After studying law I vectored towards journalism by accident and it's the only job I've done since. It's a job that has taken me on a private jet to Jaisalmer - where I wrote India's first feature on fractional ownership of business jets - to the badlands of west UP where India's sugar economy is inextricably now tied to politics. I'm a big fan of new business models and crafty entrepreneurs. Fortunately for me, there are plenty of those in Asia at the moment.
Insuring the rich and their riches is a tough ask. Often, it’s hard to fix the value of rare paintings and jewellery, so fixing premium is hard work. What’s more, often the HNIs don’t see the need for insurance.
Tata-AIG has decided to tackle the problem head on. Aided by the experience its parent American Insurance Group or AIG has overseas, the company has been offering policies for high-value items. The service available to a select group of customers comes bundled along with the home insurance policies. At the moment, AIG offers it in only eight countries, including the US, some European nations and the UAE.
Here’s how it works: When customers take a home insurance, the company offers some clients the option of insuring their valuables as well. In addition to painting and jewellery, they can also put down TV sets and expensive clothes.
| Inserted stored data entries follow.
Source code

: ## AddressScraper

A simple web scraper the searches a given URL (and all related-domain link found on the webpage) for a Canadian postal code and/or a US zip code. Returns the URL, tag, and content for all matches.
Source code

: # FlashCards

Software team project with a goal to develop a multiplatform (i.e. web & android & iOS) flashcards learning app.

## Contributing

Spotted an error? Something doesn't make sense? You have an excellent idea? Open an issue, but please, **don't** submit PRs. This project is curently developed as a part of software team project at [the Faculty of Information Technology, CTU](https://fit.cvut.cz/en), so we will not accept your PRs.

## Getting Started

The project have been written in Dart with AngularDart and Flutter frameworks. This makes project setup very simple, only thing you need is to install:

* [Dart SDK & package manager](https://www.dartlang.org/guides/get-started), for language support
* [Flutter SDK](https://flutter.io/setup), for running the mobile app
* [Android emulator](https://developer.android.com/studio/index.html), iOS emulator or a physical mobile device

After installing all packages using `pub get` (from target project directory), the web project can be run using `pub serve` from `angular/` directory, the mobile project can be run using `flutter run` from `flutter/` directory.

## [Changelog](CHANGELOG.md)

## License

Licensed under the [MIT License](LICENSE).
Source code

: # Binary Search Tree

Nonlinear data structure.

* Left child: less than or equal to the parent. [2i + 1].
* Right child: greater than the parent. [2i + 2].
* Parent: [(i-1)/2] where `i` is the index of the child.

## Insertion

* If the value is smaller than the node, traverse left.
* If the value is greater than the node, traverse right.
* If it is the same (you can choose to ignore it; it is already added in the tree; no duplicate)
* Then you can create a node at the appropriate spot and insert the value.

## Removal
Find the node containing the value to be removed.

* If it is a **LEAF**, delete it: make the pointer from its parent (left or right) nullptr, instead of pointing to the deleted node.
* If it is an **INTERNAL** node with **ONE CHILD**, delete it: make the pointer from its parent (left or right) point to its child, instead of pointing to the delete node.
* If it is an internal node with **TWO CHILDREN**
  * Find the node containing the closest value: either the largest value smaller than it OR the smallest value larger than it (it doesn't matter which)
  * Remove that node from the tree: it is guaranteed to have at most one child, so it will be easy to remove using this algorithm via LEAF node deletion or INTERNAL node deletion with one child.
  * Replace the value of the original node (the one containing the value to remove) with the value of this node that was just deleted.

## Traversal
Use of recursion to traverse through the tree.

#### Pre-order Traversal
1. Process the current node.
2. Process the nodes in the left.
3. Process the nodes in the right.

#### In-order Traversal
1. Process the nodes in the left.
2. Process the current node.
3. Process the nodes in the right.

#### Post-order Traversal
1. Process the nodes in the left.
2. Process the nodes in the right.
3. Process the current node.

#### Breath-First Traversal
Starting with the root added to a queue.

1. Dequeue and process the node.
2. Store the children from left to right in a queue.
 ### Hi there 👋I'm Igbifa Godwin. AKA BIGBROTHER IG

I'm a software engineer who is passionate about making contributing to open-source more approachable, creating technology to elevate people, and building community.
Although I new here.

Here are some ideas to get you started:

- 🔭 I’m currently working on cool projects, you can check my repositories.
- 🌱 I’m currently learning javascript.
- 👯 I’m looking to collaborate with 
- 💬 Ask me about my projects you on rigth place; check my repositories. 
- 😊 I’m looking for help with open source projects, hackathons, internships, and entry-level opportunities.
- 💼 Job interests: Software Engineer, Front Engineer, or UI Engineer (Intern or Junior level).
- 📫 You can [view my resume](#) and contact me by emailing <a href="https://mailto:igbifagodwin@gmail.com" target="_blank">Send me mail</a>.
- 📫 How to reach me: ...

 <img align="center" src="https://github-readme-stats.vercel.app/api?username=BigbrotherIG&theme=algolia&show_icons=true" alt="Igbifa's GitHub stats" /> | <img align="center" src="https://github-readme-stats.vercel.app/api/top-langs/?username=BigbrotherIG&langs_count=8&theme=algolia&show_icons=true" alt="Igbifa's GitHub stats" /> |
Valuations are done independently and premium fixed as a percentage of what it costs to insure the house.
The company has sold about 100 policies since 2009 and collected Rs 6.5-7 crore as premium, taking the total value of goods insured to Rs 700 crore.
According to Gopa Menon, national manager for the private client group that sells these policies, customers usually take two months of persuasion to come on board. Once they’ve signed up, the renewal rate is 100 percent. Tata-AIG is very careful about whom they offer the policy to as making it a mass-market product could result in suspicious claims.
And the most common item they receive claims for: High-end TV sets, which seem to have the highest breakdown rate.